Collected data:
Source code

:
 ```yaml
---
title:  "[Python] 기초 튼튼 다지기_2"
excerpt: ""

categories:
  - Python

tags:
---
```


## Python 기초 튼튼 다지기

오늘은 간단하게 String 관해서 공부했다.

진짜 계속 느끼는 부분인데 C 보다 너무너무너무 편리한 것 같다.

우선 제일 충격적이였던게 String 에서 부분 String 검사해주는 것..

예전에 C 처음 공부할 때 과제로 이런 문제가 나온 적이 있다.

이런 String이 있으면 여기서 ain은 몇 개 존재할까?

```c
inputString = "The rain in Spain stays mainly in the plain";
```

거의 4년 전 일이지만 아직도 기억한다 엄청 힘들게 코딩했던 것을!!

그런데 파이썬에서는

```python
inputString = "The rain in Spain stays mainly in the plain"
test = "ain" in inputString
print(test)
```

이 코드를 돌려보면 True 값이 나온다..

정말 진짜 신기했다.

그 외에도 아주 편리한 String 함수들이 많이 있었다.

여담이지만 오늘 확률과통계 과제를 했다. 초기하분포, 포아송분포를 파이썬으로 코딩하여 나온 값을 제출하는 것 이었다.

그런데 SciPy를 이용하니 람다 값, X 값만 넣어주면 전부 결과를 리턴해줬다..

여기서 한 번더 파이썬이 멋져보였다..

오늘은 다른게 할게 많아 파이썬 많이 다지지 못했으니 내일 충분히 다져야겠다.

● Exercise goal
Pull every line containing "rain" out of the entries.

● Answer space
inputString = "The rain in Spain stays mainly in the plain";
inputString = "The rain in Spain stays mainly in the plain"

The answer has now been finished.